In a glovebox, complex 2c (10.0 mg, 1.13 × 10⁻⁵ mol), 1-hexanol-O,1,1-d₃ (59.0 mg, 5.62 × 10⁻⁴ mol, 50 eq.), and potassium hydroxide (31.0 mg, 5.62 × 10⁻⁴ mol, 50 eq.) were mixed with dry toluene (5 mL) in a 20 mL Straus flask. The following manipulations were the same as in the synthesis of 2c (reaction time was 3 h). Analysis of the recovered 2c-d₄ by ¹H NMR spectroscopy showed partial deuteration (up to 34%) of protons with chemical shifts at 6.62, −7.51, −13.87, and −19.99 ppm.

Conversion of 2c to 2g

A solution of 2c (20.0 mg, 2.25 × 10⁻⁵ mol) and freshly distilled n-hexanal (22.5 mg, 2.25 × 10⁻⁴ mol, 10 eq.) in C₆D₆ (0.5 mL) was placed in a J. Young NMR tube and heated in an oil bath at 80 °C for two days.

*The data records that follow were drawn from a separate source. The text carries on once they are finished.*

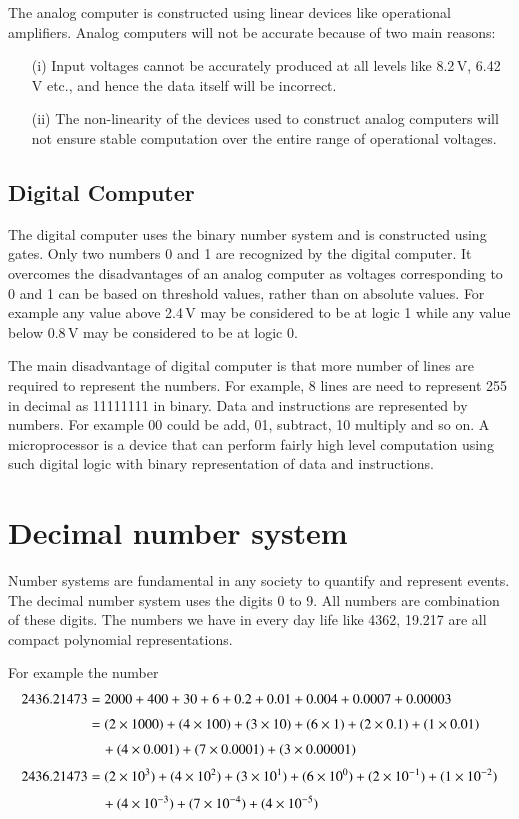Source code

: The analog computer is constructed using linear devices like operational amplifiers. Analog computers will not be accurate because of two main reasons:
\begin{itemize}
\item[(i)] Input voltages cannot be accurately produced at all levels like 8.2\,V, 6.42\,V etc., and hence the data itself will be incorrect.

\item[(ii)] The non-linearity of the devices used to construct analog computers will not ensure stable computation over the entire range of operational voltages.
\end{itemize}

\subsection{Digital Computer}\label{sec6.1.2}

The digital computer uses the binary number system and is constructed using gates. Only two numbers 0 and 1 are recognized by the digital computer. It overcomes the disadvantages of an analog computer as voltages corresponding to 0 and 1 can be based on threshold values, rather than on absolute values. For example any value above 2.4\,V may be considered to be at logic 1 while any value below 0.8\,V may be considered to be at logic 0.

The main disadvantage of digital computer is that more number of lines are required to represent the numbers. For example, 8 lines are need to represent 255 in decimal as 11111111 in binary. Data and instructions are represented by numbers. For example 00 could be add, 01, subtract, 10 multiply and so on. A microprocessor is a device that can perform fairly high level computation using such digital logic with binary representation of data and instructions.

\section{Decimal number system}\label{sec6.2}

Number systems are fundamental in any society to quantify and represent events. The decimal number system uses the digits 0 to 9. All numbers are combination of these digits. The numbers we have in every day life like 4362, 19.217 are all compact polynomial representations.

For example the number
\begin{align}
2436.21473 &= 2000+400+30+6+0.2+0.01+0.004+0.0007+0.00003\notag\\[3pt]
           &= (2\times 1000)+(4\times 100)+(3\times 10)+(6\times 1)+(2\times 0.1)+(1\times 0.01)\notag\\[3pt]
           &\quad +(4\times 0.001)+(7\times 0.0001)+(3\times 0.00001)\notag\\[3pt]
2436.21473 &= (2\times 10^{3})+(4\times 10^{2})+(3\times 10^{1})+(6\times 10^{0})+(2\times 10^{-1})+(1\times 10^{-2})\notag\\[3pt]
&\quad +(4\times 10^{-3})+(7\times 10^{-4})+(4\times 10^{-5})\label{eq6.1}
\end{align}


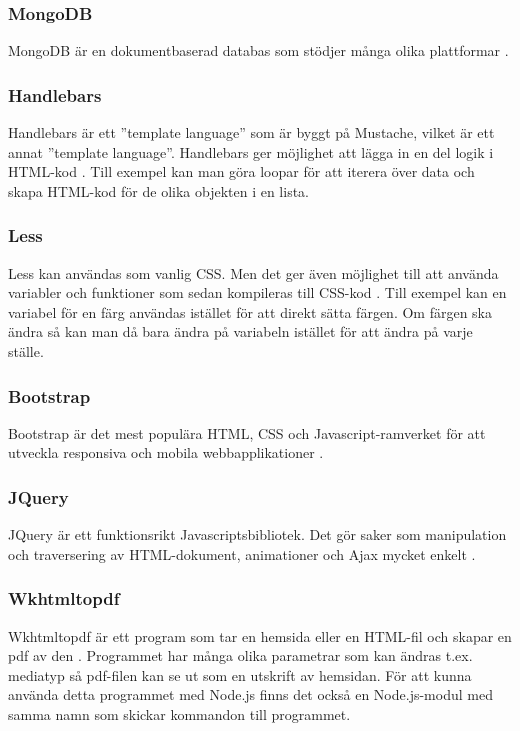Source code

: \documentclass{article}
\begin{document}
\subsubsection{MongoDB}
MongoDB är en dokumentbaserad databas som stödjer många olika plattformar \cite{mongodb}.

\subsubsection{Handlebars}
Handlebars är ett ''template language'' som är byggt på Mustache, vilket är ett annat ''template language''. Handlebars ger möjlighet att lägga in en del logik i HTML-kod \cite{handlebars}. Till exempel kan man göra loopar för att iterera över data och skapa HTML-kod för de olika objekten i en lista.  

\subsubsection{Less}
Less kan användas som vanlig CSS. Men det ger även möjlighet till att använda variabler och funktioner som sedan kompileras till CSS-kod \cite{less}. Till exempel kan en variabel för en färg användas istället för att direkt sätta färgen. Om färgen ska ändra så kan man då bara ändra på variabeln istället för att ändra på varje ställe.

\subsubsection{Bootstrap}
Bootstrap är det mest populära HTML, CSS och Javascript-ramverket för att utveckla responsiva och mobila webbapplikationer \cite{bootstrap}. 

\subsubsection{JQuery}
JQuery är ett funktionsrikt Javascriptsbibliotek. Det gör saker som manipulation och traversering av HTML-dokument, animationer och Ajax mycket enkelt \cite{jquery}.

\subsubsection{Wkhtmltopdf}
Wkhtmltopdf är ett program som tar en hemsida eller en HTML-fil och skapar en pdf av den \cite{wkhtmltopdf}. Programmet har många olika parametrar som kan ändras t.ex. mediatyp så pdf-filen kan se ut som en utskrift av hemsidan. För att kunna använda detta programmet med Node.js finns det också en Node.js-modul med samma namn som skickar kommandon till programmet.
\end{document}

The resulting solution contained 2g, n-hexanol, hexyl hexanoate, and unreacted n-hexanal. The solution was evaporated to dryness under vacuum giving crude 2g as a dark-yellow oil. The structure of 2g was derived from NMR data: ¹H NMR (600 MHz, toluene-d₈): δ 8.18 (dd, J = 4.7, 1.7 Hz, 1H, ArH), 7.43 (dd, J = 7.6, 2.6 Hz, 1H, ArH), 6.81 (t, J = 7.6 Hz, 1H, ArH), 6.76 (dd, J = 7.5, 1.8 Hz, 1H, ArH), 6.53 (d, J = 7.5 Hz, 1H, ArH), 6.36 (dd, J = 7.5, 4.7 Hz, 1H, ArH), 3.76 (dd, J = 16.6, 9.2 Hz, 1H, CH₂), 3.60 (dd, J = 16.6, 9.5 Hz, 1H, CH₂), 2.41 (d, J = 8.7 Hz, 2H, CH₂), 1.37 (d, J = 13.1 Hz, 9H, 3CH₃), 1.20 (d, J = 12.8 Hz, 9H, 3CH₃), 1.06 (d, J = 13.9 Hz, 9H, 3CH₃), 0.96 (d, J = 14.0 Hz, 9H, 3CH₃), −8.44 (ddd, J = 52.5, 7.3, 5.2 Hz, 1H, IrH), −11.15 (ddd, J = 25.9, 12.6, 5.2 Hz, 1H, IrH). ³¹P{¹H} NMR (243 MHz, toluene-d₈): δ 88.18, 44.46. MALDI-MS: m/z calcd. for C₂₉H₄₈Ir₂N₂OP₂ [M]⁺ 886.25, found 886.25.

Deprotonation of 2c

t-BuOK (12.6 mg, 1.13 × 10⁻⁴ mol, 5 eq.) was added to a solution of 2c (20.0 mg, 2.25 × 10⁻⁵ mol) in C₆D₆ (0.5 mL) which caused formation of 2h and instant color change from yellow to dark-red. Addition of n-hexanol (23.0 mg, 2.25 × 10⁻⁴ mol, 10 eq.) to the red solution converted 2h back to 2c. These transformations were monitored by ¹H NMR (see Supporting Information).